Обитель любви - Брискин Жаклин. Страница 14

Вернувшись домой и поднявшись к себе в спальню, она упала в обморок. Очнувшись, обнаружила, что нижнее белье увлажнилось. «Я потеряла над собой контроль, — подумала она. — Если это случится на глазах у них... если... Это будет еще одно позорное пятно на имени папы. И тогда я умру». Она стала развязывать короткие, до колен, панталоны, отделанные кружевом.

О случившемся она никому не сказала ни слова.

На той неделе она еще дважды падала в обморок в своей комнате. А в воскресенье, когда она играла на пианино в красной гостиной для Мэйхью Коппарда и матери, у нее вновь закружилась голова. Амелия сильно закусила губу, но это не помогло. Пьеса Моцарта прервалась на очередном аккорде, и Амелия упала с круглого стульчика на пол. Хладнокровная мадам Дин, все мысли которой в то время были заняты главной драмой ее жизни, тем не менее искренне любила дочь. Встревожившись, она послала за доктором Видни.

Тот осмотрел девушку. Она дрожала всем телом и лежала с закрытыми глазами, словно пытаясь спрятаться. Доктор припомнил, в каком ужасном состоянии она была, когда стояла у смертного ложа своего отца, подумал о том, какой пугающе публичной стала ее жизнь с тех пор. Доктор был очень добрым человеком.

— Это нервы, — сказал он мадам Дин. — Ей нужно закаляться. Вы ездите верхом, Амелия?

Лежа на узкой кровати под балдахином, Амелия утвердительно кивнула.

— В Париже, разумеется, она ездит, — сказала мадам Дин.

Доктор улыбнулся девушке сверху вниз. Его седеющая борода была пушистой после недавнего мытья.
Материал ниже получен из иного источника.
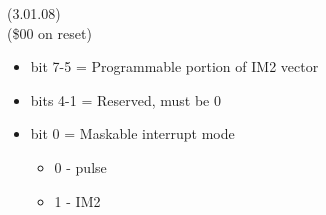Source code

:  (3.01.08)\\
(\$00 on reset)
\begin{itemize}
\item bit 7-5 = Programmable portion of IM2 vector
\item bits 4-1 = Reserved, must be 0
\item bit 0 = Maskable interrupt mode
\begin{itemize}
\item[] 0 - pulse
\item[] 1 - IM2
\end{itemize}
\end{itemize}
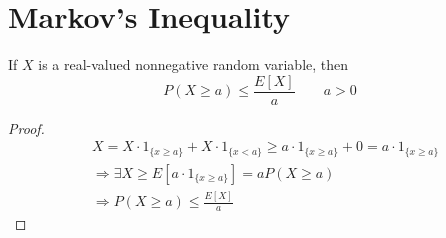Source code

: \section{Markov's Inequality}
\begin{theorem}
    If $X$ is a real-valued nonnegative random variable, then
    \[ P(X \geq a) \leq \frac{E[X]}{a} \qquad a > 0                          \]
\end{theorem}
\begin{proof}
\begin{align*}
   &X = X \cdot 1_{\lbrace x \geq a \rbrace} + X \cdot 1_{\lbrace x < a\rbrace}
      \geq a \cdot 1_{\lbrace x \geq a \rbrace} + 0
      = a \cdot 1_{\lbrace x \geq a \rbrace}                                 \\
   &\Rightarrow \exists X \geq E[a \cdot 1_{\lbrace x \geq a \rbrace}]
                          = a P(X \geq a)                                    \\
   &\Rightarrow P(X \geq a) \leq \frac{E[X]}{a}
\end{align*}
\end{proof}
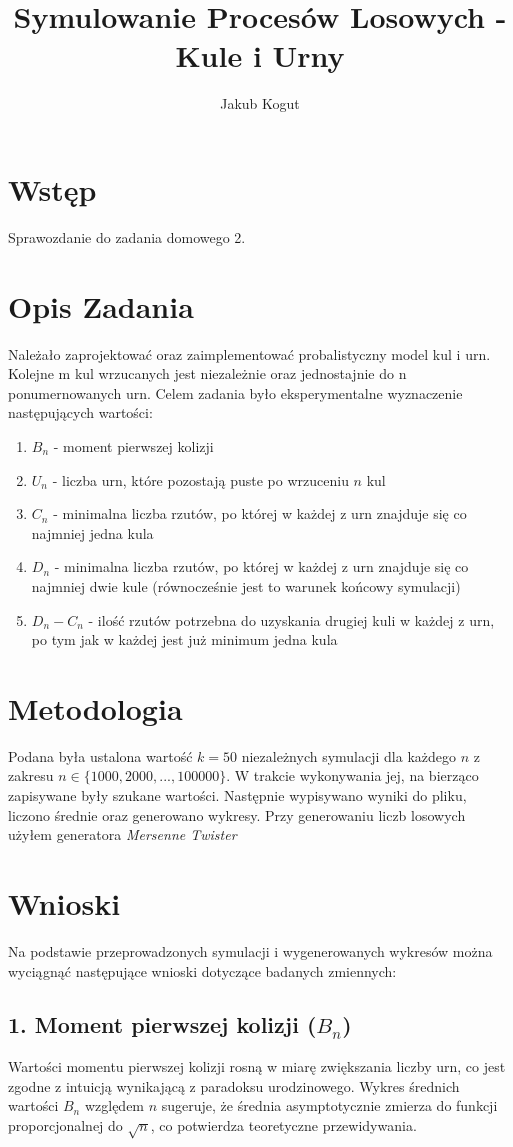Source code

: \documentclass{article}
\title{Symulowanie Procesów Losowych - Kule i Urny}
\author{Jakub Kogut}
\date{}
\begin{document}
\maketitle

\section{Wstęp}
Sprawozdanie do zadania domowego 2.
\section{Opis Zadania}
Należało zaprojektować oraz zaimplementować probalistyczny model kul i urn. Kolejne m kul wrzucanych jest niezależnie oraz jednostajnie do n ponumernowanych urn. Celem zadania było eksperymentalne wyznaczenie następujących wartości:
\begin{enumerate}
    \item $B_n$ - moment pierwszej kolizji
    \item $U_n$ - liczba urn, które pozostają puste po wrzuceniu $n$ kul
    \item $C_n$ - minimalna liczba rzutów, po której w każdej z urn znajduje się co najmniej jedna kula
    \item $D_n$ - minimalna liczba rzutów, po której w każdej z urn znajduje się co najmniej dwie kule (równocześnie jest to warunek końcowy symulacji)
    \item $D_n - C_n$ - ilość rzutów potrzebna do uzyskania drugiej kuli w każdej z urn, po tym jak w każdej jest już minimum jedna kula
\end{enumerate}
\section{Metodologia}
Podana była ustalona wartość $k=50$ niezależnych symulacji dla każdego $n$ z zakresu $n \in \{1000, 2000, ..., 100000\}$. W trakcie wykonywania jej, na bierząco zapisywane były szukane wartości. Następnie wypisywano wyniki do pliku, liczono średnie oraz generowano wykresy.\newline
Przy generowaniu liczb losowych użyłem generatora \textit{Mersenne Twister}
\section{Wnioski}
Na podstawie przeprowadzonych symulacji i wygenerowanych wykresów można wyciągnąć następujące wnioski dotyczące badanych zmiennych:

\subsection*{1. Moment pierwszej kolizji ($B_n$)}
Wartości momentu pierwszej kolizji rosną w miarę zwiększania liczby urn, co jest zgodne z intuicją wynikającą z paradoksu urodzinowego. Wykres średnich wartości $B_n$ względem $n$ sugeruje, że średnia asymptotycznie zmierza do funkcji proporcjonalnej do $\sqrt{n}$, co potwierdza teoretyczne przewidywania.
\end{document}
— С юной леди и здесь будет все в порядке. Мы не дадим ей впасть в меланхолию, правда? Итак, мое предписание — верховая езда.

2

Бад галопом врезался в самую гущу объятого облаками пыли и угрожающе мычащего стада. Пришпорив взятого напрокат коня, он отклонился в сторону и неуловимым движением метнул reata [8], завалив белую, с бурыми пятнами, телушку. Спешившись, он ловко спутал ее ноги другой веревкой. Marcador [9] достал свое клеймо. Если бы это происходило несколько десятилетий назад, то оно имело бы вид фигурной Г — «Гарсия». Но теперь использовали простую американскую С.

Как и у всех пастухов, на лице Бада был повязан платок, защищавший от пыли нос и рот. Как и у всех, у него была широкополая шляпа с плоским верхом. Их штаны сшил Леви Страус в Сан-Франциско, только синяя грубая хлопчатобумажная ткань уже поблекла, в нее въелась пыль, и она потеряла первоначальный цвет. Как и на остальных, на нем была черная куртка, узкая, с серебряными бляшками. Но в отличие от пастухов Бад появлялся в ней как в маскарадном костюме на различных празднествах.

Пастухи в своих традиционных костюмах носились из одного загона к другому. Они родились на земле Паловерде и считали себя частью той жизни, которая уже канула в Лету, а они были вынуждены превратиться в кочевников.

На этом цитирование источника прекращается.